Stock is a high risk and high return investment. The risk-comparison scale for both losses and profits are not much different. But the temptation to the lure of profits that can be given in the play of shares, sometimes make people less cautious and eventually fail to invest in stocks. To make right and profitable investment decisions, investors need to face uncertainty and fluctuating stock price movements. These phenomena cause investors to predict stock price movements for minimizing risks.
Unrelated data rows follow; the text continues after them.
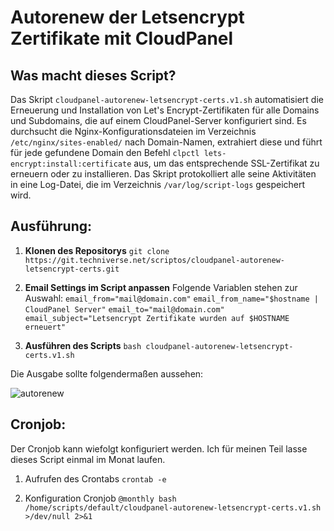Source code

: 
# Autorenew der Letsencrypt Zertifikate mit CloudPanel

## Was macht dieses Script?

Das Skript `cloudpanel-autorenew-letsencrypt-certs.v1.sh` automatisiert die Erneuerung und Installation von Let's Encrypt-Zertifikaten für alle Domains und Subdomains, die auf einem CloudPanel-Server konfiguriert sind. Es durchsucht die Nginx-Konfigurationsdateien im Verzeichnis `/etc/nginx/sites-enabled/` nach Domain-Namen, extrahiert diese und führt für jede gefundene Domain den Befehl `clpctl lets-encrypt:install:certificate` aus, um das entsprechende SSL-Zertifikat zu erneuern oder zu installieren. Das Skript protokolliert alle seine Aktivitäten in eine Log-Datei, die im Verzeichnis `/var/log/script-logs` gespeichert wird.

## Ausführung:

1. **Klonen des Repositorys**
`git clone https://git.techniverse.net/scriptos/cloudpanel-autorenew-letsencrypt-certs.git`

2. **Email Settings im Script anpassen**
Folgende Variablen stehen zur Auswahl:
`email_from="mail@domain.com"`
`email_from_name="$hostname | CloudPanel Server"`
`email_to="mail@domain.com"`
`email_subject="Letsencrypt Zertifikate wurden auf $HOSTNAME erneuert"`

3. **Ausführen des Scripts**
`bash cloudpanel-autorenew-letsencrypt-certs.v1.sh`

Die Ausgabe sollte folgendermaßen aussehen:

![autorenew](https://git.techniverse.net/scriptos/cloudpanel-autorenew-letsencrypt-certs/raw/branch/main/assets/autorenew1.png)

## Cronjob:

Der Cronjob kann wiefolgt konfiguriert werden.
Ich für meinen Teil lasse dieses Script einmal im Monat laufen.

1. Aufrufen des Crontabs
`crontab -e`

2. Konfiguration Cronjob
`@monthly bash /home/scripts/default/cloudpanel-autorenew-letsencrypt-certs.v1.sh >/dev/null 2>&1`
The purpose of this study is to predict the Indonesian composite stock price index by using macroeconomic variables as a reflection of economic condition and as a good signal to forecast stock prices. The macroeconomic variables used in this research are Inflation, Interest Rates, and Exchange Rates. This study uses secondary data from Bank Indonesia and Indonesian Statistics Center from December 2005 to November 2017. The prediction is done using the method of Artificial Neural Network (ANN) Backpropagation.
The results gained the accuracy of 96,38% and mean squared error of 0.0046 with the best time delay of 2 months before the predicted month. Based on the accuracy level and the error, macroeconomic variables (exchange rate, interest rate, inflation rate, and money supply M2) are the proper indicator to predict IDX Composite movement.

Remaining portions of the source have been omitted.